__Task directions__: Scan the entries that follow and copy out every line containing "What".
━━━ Source information
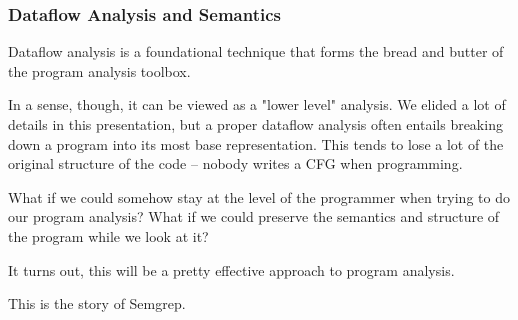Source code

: \documentclass[aspectratio=169, handout]{beamer}
\begin{document}
 \begin{frame}[fragile]
   \frametitle{Dataflow Analysis and Semantics}

   Dataflow analysis is a foundational technique that forms the bread and butter
   of the program analysis toolbox.

   \pause
   \vspace{\fill}

   In a sense, though, it can be viewed as a "lower level" analysis. We elided a lot
   of details in this presentation, but a proper dataflow analysis often entails breaking
   down a program into its most base representation. This tends to lose a lot of the
   original structure of the code -- nobody writes a CFG when programming.

   \pause
   \vspace{\fill}

   What if we could somehow stay at the level of the programmer when trying to do our
   program analysis? What if we could preserve the semantics and structure of the
   program while we look at it?

   \pause
   \vspace{\fill}

   It turns out, this will be a pretty effective approach to program analysis.

   \pause
   \vspace{\fill}

   This is the story of Semgrep.
 \end{frame}

\end{document}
━━━━━━
__Exercise answer__:
   What if we could somehow stay at the level of the programmer when trying to do our
   program analysis? What if we could preserve the semantics and structure of the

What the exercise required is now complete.